Records shown ▸
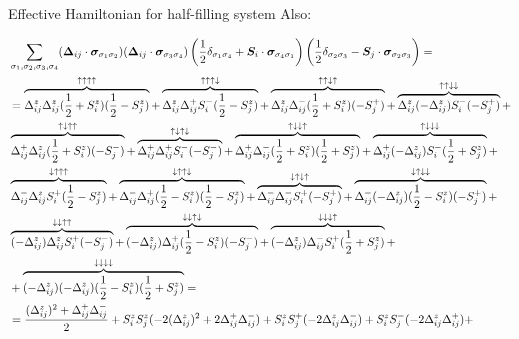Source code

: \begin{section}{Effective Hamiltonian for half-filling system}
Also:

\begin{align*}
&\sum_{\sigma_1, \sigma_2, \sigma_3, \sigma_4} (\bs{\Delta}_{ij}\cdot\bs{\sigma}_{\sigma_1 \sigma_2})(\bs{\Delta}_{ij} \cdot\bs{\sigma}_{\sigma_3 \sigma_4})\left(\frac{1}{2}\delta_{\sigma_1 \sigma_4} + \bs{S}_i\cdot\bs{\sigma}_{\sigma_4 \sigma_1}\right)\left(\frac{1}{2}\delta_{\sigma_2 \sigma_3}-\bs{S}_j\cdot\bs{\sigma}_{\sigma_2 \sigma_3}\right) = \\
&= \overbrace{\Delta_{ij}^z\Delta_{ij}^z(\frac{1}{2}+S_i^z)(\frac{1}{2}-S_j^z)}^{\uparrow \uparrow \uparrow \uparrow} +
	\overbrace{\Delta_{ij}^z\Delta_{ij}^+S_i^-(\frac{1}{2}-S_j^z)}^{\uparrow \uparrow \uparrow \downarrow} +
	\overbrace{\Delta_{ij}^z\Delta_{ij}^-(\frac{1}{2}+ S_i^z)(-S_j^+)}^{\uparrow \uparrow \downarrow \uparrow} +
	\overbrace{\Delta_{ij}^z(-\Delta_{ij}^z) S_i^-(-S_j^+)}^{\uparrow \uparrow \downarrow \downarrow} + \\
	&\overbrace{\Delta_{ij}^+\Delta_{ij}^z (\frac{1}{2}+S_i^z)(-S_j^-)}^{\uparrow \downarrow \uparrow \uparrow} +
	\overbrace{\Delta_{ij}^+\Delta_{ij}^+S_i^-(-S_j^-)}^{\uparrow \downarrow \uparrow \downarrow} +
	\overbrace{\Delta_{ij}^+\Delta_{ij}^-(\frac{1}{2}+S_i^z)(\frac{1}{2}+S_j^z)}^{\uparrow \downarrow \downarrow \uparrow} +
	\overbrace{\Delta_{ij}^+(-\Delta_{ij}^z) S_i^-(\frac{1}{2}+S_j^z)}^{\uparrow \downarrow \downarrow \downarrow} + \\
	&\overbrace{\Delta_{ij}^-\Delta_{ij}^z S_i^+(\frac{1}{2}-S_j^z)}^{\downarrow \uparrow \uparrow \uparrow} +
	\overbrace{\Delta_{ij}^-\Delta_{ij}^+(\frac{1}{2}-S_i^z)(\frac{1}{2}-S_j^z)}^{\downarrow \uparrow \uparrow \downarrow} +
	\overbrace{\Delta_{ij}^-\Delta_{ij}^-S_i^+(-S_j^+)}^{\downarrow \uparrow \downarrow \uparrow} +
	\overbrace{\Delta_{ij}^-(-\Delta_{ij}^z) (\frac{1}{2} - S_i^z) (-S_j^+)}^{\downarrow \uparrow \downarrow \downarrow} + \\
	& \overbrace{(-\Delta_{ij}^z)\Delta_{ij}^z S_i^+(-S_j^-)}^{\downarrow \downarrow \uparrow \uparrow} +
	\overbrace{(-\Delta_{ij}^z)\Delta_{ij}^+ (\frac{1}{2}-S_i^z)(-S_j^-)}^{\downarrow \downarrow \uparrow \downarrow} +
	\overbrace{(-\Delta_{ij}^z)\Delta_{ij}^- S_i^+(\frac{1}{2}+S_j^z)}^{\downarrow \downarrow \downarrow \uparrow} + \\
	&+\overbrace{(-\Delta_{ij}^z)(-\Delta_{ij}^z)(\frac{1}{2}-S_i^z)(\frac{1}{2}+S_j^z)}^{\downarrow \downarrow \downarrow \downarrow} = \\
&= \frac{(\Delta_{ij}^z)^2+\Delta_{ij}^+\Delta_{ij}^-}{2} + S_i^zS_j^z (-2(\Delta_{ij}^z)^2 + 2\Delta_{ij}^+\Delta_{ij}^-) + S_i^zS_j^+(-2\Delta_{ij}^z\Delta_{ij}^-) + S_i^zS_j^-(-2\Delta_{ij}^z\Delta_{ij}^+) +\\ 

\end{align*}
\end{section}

...

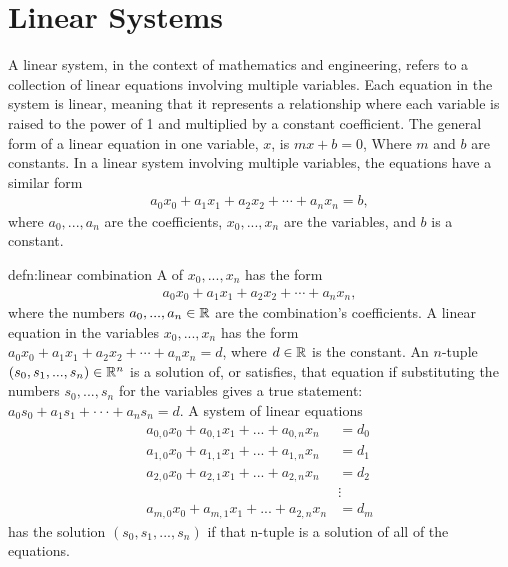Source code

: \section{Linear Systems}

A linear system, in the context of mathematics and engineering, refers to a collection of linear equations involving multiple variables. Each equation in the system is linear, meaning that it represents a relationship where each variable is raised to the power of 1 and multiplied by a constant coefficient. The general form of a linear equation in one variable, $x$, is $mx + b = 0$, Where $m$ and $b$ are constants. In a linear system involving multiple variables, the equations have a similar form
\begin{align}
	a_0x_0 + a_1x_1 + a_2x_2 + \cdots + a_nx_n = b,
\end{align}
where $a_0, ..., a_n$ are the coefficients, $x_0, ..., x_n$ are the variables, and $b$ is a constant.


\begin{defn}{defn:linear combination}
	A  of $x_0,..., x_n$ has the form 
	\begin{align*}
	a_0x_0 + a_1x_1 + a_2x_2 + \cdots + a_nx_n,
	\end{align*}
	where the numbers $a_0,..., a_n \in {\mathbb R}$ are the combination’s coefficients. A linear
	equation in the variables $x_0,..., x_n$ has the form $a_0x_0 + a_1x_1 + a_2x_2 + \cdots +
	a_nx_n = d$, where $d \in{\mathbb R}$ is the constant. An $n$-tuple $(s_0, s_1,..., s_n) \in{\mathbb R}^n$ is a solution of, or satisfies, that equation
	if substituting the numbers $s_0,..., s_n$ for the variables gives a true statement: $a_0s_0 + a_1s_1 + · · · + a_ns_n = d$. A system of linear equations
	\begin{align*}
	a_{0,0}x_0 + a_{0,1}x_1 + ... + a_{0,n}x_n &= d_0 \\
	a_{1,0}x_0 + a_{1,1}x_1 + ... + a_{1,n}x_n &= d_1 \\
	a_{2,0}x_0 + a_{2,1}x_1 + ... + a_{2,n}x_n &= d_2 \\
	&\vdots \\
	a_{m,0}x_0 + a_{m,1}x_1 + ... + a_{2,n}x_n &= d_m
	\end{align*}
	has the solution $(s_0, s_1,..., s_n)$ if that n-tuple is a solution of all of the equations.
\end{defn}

Action item ▸ How many lines of the records contain the word "section"? Reply with the number and nothing else.

Result ▸ 3